But West has posted several Facebook messages about the recent uproar over the burning of several Qu'rans... and his "tell it straight and offend whomever I feel like" strategy doesn't seem horribly Islamophobic this time.

The brouhaha has been caused by the burning of several Qur'ans at a prison facility in Afghanistan last week; the violent reaction throughout the country has left...

... an ever-rising number of dead or wounded; just this morning, a suicide bomber killed nine Afghans at a NATO base in Jalalabad in what the Taliban said was "revenge" for the burnings.

Afghan President Hamid Karzai "initially responded to the Koran burnings with outrage," according to the Washington Post, but after his citizens started exploding people because of the incident, he backed off and asked for peace. What a fella.

Blame thus far has been leveled mainly at errors made by commanders at the base, but amid all this mess was one paragraph in a long story from the Post last week:
A senior U.S. military official, who asked to remain anonymous, said Tuesday that the Korans were removed from the prison library because they had radical or anti-Western messages scrawled in them.
The idea that the Qur'ans were being used to pass illegal messages inside the prison has been largely lost amid all the rioting and setting of fires and Republican outrage over President Obama's apology, but West isn't letting it go.

"When tolerance becomes a one-way street it leads to cultural suicide," West wrote on Facebook earlier today. "This time it immediately led to the deaths of two American Warriors... America is awaiting the apology from President Hamid Karzai."

He, like several of the Republican presidential contenders, criticized Obama's response.

"If we had resolute leadership in the White House, we would have explained that these Islamic terrorist enemy combatants detained at the Parwan facility used the Koran to write jihadist messages to pass to others," he wrote. "In doing so, they violated their own cultural practice and defiled the Koran and turned the Koran into contraband."
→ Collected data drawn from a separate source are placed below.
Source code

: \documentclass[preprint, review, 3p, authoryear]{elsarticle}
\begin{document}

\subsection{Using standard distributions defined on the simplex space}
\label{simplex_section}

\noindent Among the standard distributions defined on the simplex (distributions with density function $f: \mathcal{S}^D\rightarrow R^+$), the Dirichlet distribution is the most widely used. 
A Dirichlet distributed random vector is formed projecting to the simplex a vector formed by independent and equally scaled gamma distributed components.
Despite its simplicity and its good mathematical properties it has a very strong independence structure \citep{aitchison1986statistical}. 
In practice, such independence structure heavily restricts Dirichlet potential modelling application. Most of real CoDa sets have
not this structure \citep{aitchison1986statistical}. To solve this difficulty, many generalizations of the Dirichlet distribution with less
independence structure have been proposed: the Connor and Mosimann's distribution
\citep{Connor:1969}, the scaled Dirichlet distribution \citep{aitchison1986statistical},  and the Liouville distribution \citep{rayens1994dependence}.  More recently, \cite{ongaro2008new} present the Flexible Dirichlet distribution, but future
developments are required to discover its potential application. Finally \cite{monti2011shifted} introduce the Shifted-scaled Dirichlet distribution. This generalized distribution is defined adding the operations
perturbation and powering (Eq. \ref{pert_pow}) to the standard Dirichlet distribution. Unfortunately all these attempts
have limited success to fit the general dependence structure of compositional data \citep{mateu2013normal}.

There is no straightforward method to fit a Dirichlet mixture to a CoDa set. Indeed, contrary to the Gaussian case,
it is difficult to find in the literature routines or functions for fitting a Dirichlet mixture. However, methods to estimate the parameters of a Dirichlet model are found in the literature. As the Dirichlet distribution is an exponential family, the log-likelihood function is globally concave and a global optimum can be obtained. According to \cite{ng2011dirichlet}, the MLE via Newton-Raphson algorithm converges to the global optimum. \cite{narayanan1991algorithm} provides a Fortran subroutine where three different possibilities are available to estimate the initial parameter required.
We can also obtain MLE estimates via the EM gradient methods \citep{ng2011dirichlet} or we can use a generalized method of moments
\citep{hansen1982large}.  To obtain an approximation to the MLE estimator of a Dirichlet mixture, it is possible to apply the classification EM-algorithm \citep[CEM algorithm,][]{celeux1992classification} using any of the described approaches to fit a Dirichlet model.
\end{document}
(In a second post today, he tried to connect the bombings to the U.S.-mandated contraception controversy, but that's a whole different story. Suffice it to say it's not the first time he's been off-base on the issue.)

Still, is it unreasonable to be aggravated by the Obama administration's response to the Qur'an outrage? At the risk of sounding culturally insensitive, it seems at this point that the debate has devolved into "you burned a book, so we're going to burn everything," and then Obama apologized for the book thing as American servicemen were killed over it.

We rang the Pentagon to see what the deal was with properly disposing of Qur'ans and if anything had been confirmed about the books being used to pass secret messages. Commander Bill Speaks wrote in an email that "the investigation into that incident is still underway. I can tell you that, regardless of the reason they were removed from the detainee library, ISAF's procedure for disposing of these texts requires involvement of the proper Islamic religious authorities."

So, nothing yet. But the issue right now looks to be that the Qur'ans were accidentally burned and were potentially being used to illegally pass messages among prisoners -- which certainly changes the tone of the debate. And, for once, West might be on the side of reason.